§ SOURCE INFORMATION:
──────────────────────────────
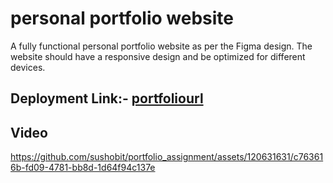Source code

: # personal portfolio website 
A fully functional personal portfolio website as per the Figma design.
The website should have a responsive design and be optimized for different devices.


## Deployment Link:- [portfoliourl](https://portfolio-assignment-beige.vercel.app/)

## Video 



https://github.com/sushobit/portfolio_assignment/assets/120631631/c763616b-fd09-4781-bb8d-1d64f94c137e

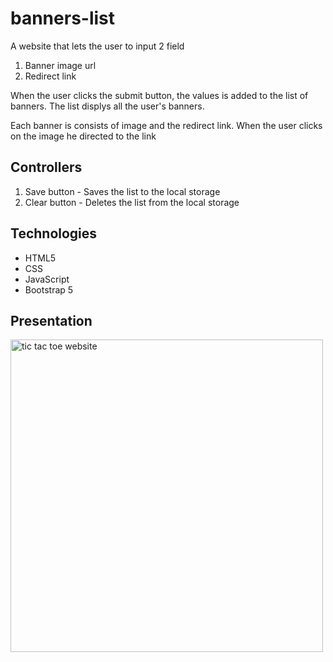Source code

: # banners-list

A website that lets the user to input 2 field

1. Banner image url
2. Redirect link

When the user clicks the submit button, the values is added to the list of banners. The list displys all the user's banners.

Each banner is consists of image and the redirect link. When the user clicks on the image he directed to the link

## Controllers

1. Save button - Saves the list to the local storage
2. Clear button - Deletes the list from the local storage

## Technologies

- HTML5
- CSS
- JavaScript
- Bootstrap 5

## Presentation

<img src="https://github.com/SayWut/repositories-assets/blob/master/banners-list/banners-list.gif?raw=true" alt="tic tac toe website" width="500"/>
──────────────────────────────
§ TASK DIRECTIONS: Line by line and exactly, write out the material above. Skip the pictures.

§ YOUR RESPONSE:
Source code

: # personal portfolio website 
A fully functional personal portfolio website as per the Figma design.
The website should have a responsive design and be optimized for different devices.


## Deployment Link:- [portfoliourl](https://portfolio-assignment-beige.vercel.app/)

## Video 



https://github.com/sushobit/portfolio_assignment/assets/120631631/c763616b-fd09-4781-bb8d-1d64f94c137e

Source code

: # banners-list

A website that lets the user to input 2 field

1. Banner image url
2. Redirect link

When the user clicks the submit button, the values is added to the list of banners. The list displys all the user's banners.

Each banner is consists of image and the redirect link. When the user clicks on the image he directed to the link

## Controllers

1. Save button - Saves the list to the local storage
2. Clear button - Deletes the list from the local storage

## Technologies

- HTML5
- CSS
- JavaScript
- Bootstrap 5

## Presentation

<img src="https://github.com/SayWut/repositories-assets/blob/master/banners-list/banners-list.gif?raw=true" alt="tic tac toe website" width="500"/>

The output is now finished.